[Records from a dataset]
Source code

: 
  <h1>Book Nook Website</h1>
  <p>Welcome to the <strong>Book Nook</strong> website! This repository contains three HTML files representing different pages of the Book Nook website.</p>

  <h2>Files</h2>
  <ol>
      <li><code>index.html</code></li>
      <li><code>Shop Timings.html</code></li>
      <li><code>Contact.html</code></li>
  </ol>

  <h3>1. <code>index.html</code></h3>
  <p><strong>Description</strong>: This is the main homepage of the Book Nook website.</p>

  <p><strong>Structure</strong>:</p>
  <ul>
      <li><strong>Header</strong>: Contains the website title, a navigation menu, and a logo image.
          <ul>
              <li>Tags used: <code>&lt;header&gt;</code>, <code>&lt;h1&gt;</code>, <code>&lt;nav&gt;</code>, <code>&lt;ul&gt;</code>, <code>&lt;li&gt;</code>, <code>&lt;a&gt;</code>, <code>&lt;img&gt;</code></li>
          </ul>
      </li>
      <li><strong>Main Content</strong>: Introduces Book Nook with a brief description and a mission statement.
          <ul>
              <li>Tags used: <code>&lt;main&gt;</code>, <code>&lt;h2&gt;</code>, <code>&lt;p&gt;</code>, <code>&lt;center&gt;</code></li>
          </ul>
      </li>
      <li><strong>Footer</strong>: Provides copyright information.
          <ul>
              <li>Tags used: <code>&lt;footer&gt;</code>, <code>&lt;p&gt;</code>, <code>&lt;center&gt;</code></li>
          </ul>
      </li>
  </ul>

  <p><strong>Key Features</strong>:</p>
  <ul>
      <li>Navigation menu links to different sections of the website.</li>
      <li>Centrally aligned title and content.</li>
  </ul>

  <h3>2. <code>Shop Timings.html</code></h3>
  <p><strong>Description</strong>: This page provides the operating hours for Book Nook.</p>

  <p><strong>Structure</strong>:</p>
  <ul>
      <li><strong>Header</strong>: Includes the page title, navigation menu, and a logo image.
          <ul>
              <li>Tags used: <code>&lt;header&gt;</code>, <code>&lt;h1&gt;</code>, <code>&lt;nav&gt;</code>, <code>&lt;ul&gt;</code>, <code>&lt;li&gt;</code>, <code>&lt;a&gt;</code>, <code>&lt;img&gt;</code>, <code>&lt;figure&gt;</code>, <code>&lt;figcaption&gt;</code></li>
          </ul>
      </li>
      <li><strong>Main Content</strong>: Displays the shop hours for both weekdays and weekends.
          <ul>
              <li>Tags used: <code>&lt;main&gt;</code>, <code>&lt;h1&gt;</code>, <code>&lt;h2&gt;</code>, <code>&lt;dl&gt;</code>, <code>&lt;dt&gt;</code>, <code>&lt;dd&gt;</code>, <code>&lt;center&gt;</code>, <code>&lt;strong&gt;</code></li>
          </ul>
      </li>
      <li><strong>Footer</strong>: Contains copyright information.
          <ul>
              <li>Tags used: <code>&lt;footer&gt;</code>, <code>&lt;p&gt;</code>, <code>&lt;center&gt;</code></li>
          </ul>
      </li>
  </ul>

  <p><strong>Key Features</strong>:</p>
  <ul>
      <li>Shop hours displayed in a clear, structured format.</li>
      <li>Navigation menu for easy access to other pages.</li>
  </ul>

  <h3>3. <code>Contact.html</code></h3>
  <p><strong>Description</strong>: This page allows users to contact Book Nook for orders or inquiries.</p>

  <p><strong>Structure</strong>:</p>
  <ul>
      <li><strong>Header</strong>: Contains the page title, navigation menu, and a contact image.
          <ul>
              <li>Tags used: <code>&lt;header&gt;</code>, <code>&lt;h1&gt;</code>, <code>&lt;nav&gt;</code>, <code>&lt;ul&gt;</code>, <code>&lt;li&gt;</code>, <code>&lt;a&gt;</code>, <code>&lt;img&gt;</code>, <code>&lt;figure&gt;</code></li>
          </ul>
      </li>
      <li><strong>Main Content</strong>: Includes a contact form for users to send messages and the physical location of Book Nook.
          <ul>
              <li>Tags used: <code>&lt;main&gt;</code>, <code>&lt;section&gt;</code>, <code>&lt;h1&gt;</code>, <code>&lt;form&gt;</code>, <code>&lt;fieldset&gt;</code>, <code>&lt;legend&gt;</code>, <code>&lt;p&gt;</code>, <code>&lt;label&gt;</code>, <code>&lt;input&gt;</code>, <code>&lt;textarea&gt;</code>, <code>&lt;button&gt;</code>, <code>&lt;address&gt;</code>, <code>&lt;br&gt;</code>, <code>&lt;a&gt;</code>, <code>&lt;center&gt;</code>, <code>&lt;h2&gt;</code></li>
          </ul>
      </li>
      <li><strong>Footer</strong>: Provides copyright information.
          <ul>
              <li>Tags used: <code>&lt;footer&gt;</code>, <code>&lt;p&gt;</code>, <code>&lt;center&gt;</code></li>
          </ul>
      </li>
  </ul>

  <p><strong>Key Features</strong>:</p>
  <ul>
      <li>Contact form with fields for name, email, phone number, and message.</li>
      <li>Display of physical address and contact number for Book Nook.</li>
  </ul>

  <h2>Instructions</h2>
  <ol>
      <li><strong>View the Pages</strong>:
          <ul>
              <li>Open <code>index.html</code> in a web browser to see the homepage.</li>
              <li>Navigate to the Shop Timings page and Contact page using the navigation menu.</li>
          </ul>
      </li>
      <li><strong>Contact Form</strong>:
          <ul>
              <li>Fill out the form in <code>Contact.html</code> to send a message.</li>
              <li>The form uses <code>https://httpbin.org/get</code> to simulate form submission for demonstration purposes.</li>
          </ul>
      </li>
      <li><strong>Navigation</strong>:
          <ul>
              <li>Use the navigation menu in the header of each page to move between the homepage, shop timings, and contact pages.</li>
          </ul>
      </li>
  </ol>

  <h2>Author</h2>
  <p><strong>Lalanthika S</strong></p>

Exercise – Retype exactly the line with "<li>Use the navigation" and each line after it until the records end, and include no other line.

Answer section –
              <li>Use the navigation menu in the header of each page to move between the homepage, shop timings, and contact pages.</li>
          </ul>
      </li>
  </ol>

  <h2>Author</h2>
  <p><strong>Lalanthika S</strong></p>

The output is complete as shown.